Rove’s contribution to political strategy (mobilise the “base,” pretend that independent voters don’t really exist) wasn’t really terribly insightful or really all that new, and it proved to be good for relatively short-term gains.  He did not build the structures necessary for the major realignment he purportedly wanted to create, but engaged in triangulation and the kind of petty symbolic politics in which Clinton trafficked.  The difference is that where Clinton used such small-time symbolic political gestures (e.g., support for school uniforms) to broaden Democratic appeal, Rove and Bush took the path of vilifying domestic opponents to such an extent that they ended up implicitly (and sometimes explicitly) vilifying and/or alienating large swing-voting blocs.  When in wartime and when belonging to a party reputedly competent in foreign policy and military matters, you can get away with this approach for a while, but once that image of competence vanishes you will suddenly find that your “clever” strategy of base mobilisation to the exclusion of almost everything else was not really very clever at all. 
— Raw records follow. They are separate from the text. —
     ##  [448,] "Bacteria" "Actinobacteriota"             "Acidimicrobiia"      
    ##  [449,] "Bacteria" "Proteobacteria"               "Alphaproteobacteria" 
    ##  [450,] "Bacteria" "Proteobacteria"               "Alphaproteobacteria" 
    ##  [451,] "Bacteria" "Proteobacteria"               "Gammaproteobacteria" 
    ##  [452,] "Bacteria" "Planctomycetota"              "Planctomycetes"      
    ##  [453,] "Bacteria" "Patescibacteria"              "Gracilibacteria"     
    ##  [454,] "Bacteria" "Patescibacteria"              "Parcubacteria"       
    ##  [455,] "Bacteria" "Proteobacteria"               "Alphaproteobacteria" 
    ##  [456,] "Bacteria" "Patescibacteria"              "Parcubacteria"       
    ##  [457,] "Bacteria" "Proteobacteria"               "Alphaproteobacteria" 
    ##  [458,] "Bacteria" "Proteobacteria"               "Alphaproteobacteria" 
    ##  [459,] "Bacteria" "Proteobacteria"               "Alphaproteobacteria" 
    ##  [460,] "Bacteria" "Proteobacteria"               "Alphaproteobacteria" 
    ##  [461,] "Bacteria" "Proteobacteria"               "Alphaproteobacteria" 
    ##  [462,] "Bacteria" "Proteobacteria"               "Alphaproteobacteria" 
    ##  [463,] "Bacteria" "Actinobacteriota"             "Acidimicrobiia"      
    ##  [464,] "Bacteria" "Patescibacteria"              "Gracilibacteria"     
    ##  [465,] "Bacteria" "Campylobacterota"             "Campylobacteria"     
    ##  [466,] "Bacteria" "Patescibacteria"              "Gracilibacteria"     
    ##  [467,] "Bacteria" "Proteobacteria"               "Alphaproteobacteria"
The truly pathetic thing about the Rove approach is that the administration he helped get elected and re-elected has pursued policies that almost uniformly do not serve the interests of the core constituencies on whose support Rove placed so much importance.  He has managed to duplicate Hillary Clinton’s bad combination of extreme liberal image/actually centrist politics, but he has had Bush take it even farther.  That is, Bush endorses policies that are wildly at odds with his core constituencies’ desires while cultivating a reputation for being an insane far-out extremist who appeals to the most dangerous fringes.  Symbolically in many ways, Bush has sought to portray himself as fiercely conservative (hence all of the disillusionment and shock expressed by many pundits as they have discovered that he is not, in fact, conservative) while governing as the reincarnations of Wilson and LBJ combined.  The utterly superficial and meaningless nature of Bush’s symbolic appeals ought to have been obvious, but for many on the left it was simply too perfect to have a real Texan evangelical conservative as a foil for their arguments.  That he was actually an Eastern transplant Ivy Leaguer who loved business interests and the mass immigration that they wanted did not, could not, get in the way of the caricature, because that caricature was so satisfying.  Everyone (except actual conservative Christians) got something out of perpetuating this farce: Bush won reflexive conservative support as soon as liberals began bashing Bush for his evangelicalism and supposed conservatism, while the liberals had an ideal target and someone onto whom they could project all of their baroque and crazy fears of incipient Southern-fried theocracy.  His manipulation and their irrationality were a natural fit.  It hardly required a genius to pursue this strategy, which was good news for Bush, because he certainly didn’t have a genius advising him.